Targeting 200 vulnerable youth aged 15-24, including Syrian refugees (40%) and Lebanese vulnerable youth affected by the impact of the Syria crisis (60%), the project has a big outreach and benefits equally young men and women in host and displaced communities. The programme offers beneficiaries 10 short-term accelerated vocational training courses (Sewing and tailoring, Electrical installation, Mobile repair, Tiling, Sous Chef, Waiter, General plumbing, Cosmetics and beauty, Secretary, General Carpentry),  one life and soft skills training, three BLN trainings (ICT, English and Math), and one business skills and coaching training.
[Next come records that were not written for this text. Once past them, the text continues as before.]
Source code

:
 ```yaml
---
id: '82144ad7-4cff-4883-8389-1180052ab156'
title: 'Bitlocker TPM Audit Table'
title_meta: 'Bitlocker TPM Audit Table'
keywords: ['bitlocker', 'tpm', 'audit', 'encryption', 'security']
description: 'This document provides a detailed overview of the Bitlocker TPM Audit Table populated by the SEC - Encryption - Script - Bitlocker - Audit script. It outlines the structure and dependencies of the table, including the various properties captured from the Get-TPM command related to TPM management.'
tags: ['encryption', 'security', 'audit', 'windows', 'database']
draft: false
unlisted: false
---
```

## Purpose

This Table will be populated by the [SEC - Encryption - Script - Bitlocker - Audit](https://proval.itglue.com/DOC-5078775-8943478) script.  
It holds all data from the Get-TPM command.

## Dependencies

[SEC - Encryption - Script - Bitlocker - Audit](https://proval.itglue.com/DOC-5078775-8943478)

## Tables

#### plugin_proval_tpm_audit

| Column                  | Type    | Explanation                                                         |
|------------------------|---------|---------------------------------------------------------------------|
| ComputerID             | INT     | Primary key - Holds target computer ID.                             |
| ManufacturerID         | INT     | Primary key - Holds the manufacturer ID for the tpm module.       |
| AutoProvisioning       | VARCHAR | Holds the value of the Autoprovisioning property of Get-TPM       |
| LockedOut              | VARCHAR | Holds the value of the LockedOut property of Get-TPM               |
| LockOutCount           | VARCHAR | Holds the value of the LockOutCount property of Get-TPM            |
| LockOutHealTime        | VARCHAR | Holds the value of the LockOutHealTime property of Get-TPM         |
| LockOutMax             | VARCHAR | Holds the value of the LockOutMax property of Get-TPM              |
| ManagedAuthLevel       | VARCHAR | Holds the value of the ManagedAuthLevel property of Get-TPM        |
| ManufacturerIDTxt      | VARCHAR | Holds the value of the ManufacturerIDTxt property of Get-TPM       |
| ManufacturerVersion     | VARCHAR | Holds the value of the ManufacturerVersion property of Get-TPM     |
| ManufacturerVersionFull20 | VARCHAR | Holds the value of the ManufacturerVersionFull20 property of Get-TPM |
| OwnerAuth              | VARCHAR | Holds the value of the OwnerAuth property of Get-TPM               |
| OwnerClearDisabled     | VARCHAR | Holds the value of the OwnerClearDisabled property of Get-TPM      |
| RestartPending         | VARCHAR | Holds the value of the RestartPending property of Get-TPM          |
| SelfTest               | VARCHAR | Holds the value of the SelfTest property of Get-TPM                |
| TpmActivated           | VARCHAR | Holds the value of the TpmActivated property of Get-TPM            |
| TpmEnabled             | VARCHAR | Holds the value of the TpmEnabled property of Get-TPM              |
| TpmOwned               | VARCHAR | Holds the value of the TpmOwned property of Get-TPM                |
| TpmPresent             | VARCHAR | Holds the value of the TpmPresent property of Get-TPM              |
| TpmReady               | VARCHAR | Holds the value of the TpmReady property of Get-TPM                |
Mohamad Afife, a 24-year-old young man from Lebanon, is one of the few male figures present in the course of knitting. Fully focused on knitting a dress, he speaks of his dream: “My ultimate goal is to become a designer”. Aware of the community pressure that he might face, Mohamad says that nothing will stop him from pursuing his dream. He admits: “For years, I had considered that my dream is unattainable. But one day, I knew about this training programme and I thought to myself: My dream is closer than ever!”. After completion of the course, Mohamad will be able to get an experience through an internship with a designing house. In fact, UNESCO Beirut and Safadi Foundation have managed to build a partnership with 30 private sector businesses, that allows the graduates of this programme to intern at the private companies and eventually get a job opportunity.

 

Concretely, the project contributes to SDG 4, which aims at ensuring “inclusive and equitable quality education and promote lifelong learning opportunities for all”. Inclusiveness is ensured through establishing gender equality, but also through integrating people with special needs.

Maysa Cheryala is one of them. Aged 18 years old and having special needs, her overprotective parents didn’t allow her to go to school. Maysa was thus deprived not only of her right to education, but also of her chance to integrate in any group. Until the day her relatives heard about the knitting course offered by UNESCO Beirut and Safadi Foundation through this project, and encouraged her parents to enroll her in the course. Maysa speaks with joy about her experience: “Since I enrolled in this course, I feel more self-confident; I feel I am productive, and also that I have friends”. Showing the clothes she knit for her family, Maysa said : “I have proved that I am able to achieve my goal, like anyone else”.

Based on the success of this project, UNESCO Beirut may extend it to other regions in Lebanon.